More is more: Stooshinoff
Harry Stooshinoff is a Canadian painter who has conquered the way of a picture-per-day. I hate looking at his Instagram feed because it makes me feel like a total slug, the guy is so incredibly prolific and fast, but also, worst of all, masterful. One glimpse of Harry S. and I just want to give up. Fast is the hardest thing to be as a painter, but he’s flawlessly so. He’s the ultimate premier coup painter, everything done in one sitting. His work looks like en plein air but I think he simply does studies and sketches on site and then improvises from his notes in the studio. You can read a great explanation of the thinking that goes into his process in a well-written little statement here.
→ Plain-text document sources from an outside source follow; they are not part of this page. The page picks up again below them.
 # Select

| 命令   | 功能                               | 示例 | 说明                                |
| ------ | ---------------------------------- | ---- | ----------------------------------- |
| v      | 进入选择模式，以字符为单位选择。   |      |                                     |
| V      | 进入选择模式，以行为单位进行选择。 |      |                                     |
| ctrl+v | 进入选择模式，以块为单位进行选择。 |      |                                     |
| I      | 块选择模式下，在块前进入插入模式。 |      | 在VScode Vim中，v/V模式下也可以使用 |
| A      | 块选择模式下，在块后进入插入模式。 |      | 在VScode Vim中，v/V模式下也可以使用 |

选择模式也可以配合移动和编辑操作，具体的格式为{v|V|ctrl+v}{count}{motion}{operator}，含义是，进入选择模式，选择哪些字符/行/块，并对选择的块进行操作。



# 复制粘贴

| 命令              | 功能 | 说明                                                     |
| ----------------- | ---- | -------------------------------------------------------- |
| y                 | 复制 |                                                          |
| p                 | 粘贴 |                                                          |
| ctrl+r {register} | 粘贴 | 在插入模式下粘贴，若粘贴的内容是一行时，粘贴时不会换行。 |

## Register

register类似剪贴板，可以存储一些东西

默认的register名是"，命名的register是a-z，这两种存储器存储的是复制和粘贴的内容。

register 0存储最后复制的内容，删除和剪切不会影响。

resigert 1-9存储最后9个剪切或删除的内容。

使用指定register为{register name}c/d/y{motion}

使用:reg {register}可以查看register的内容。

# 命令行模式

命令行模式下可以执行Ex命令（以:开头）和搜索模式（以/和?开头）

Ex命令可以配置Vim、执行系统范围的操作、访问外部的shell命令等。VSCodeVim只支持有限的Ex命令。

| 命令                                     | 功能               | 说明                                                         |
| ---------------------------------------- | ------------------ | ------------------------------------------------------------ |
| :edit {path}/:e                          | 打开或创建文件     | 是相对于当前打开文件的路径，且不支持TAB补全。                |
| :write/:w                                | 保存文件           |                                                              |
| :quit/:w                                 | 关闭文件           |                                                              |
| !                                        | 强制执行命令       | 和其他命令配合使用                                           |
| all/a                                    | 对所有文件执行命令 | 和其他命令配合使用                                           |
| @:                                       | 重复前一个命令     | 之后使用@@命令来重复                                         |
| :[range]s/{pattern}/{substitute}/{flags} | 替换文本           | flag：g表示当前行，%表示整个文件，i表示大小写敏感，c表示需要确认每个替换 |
He posts and sells quite a bit of work online, I gather, for prices that are feudally cheap, but he lives by an economics I find admirable—he can apparently afford to aim high in his work and sell low on the market, which both moves the work and makes it almost universally ownable. It’s a generous strategy that reminds me of Jim Mott’s gift economy. I suspect a lot of teaching in the past is what enables him to do all this now. He can’t be living that far north of Rochester, so I ought to track him down and shake his hand at some point but knowing me, I probably won’t. His methods look utterly transparent, the way Fairfield Porter’s seem to in his best work—no cards pulled out of sleeves, no mystery about how or why that slash of paint happens to be there or do what it does—but try to paint something in such a self-evident way and you will see how Stooshinoff is nearly without equal. Welliver had that quality: you can see what he’s doing all along and would love to do it yourself—“no going back over”—but try it and see what a mess you make.
Comments are currently closed.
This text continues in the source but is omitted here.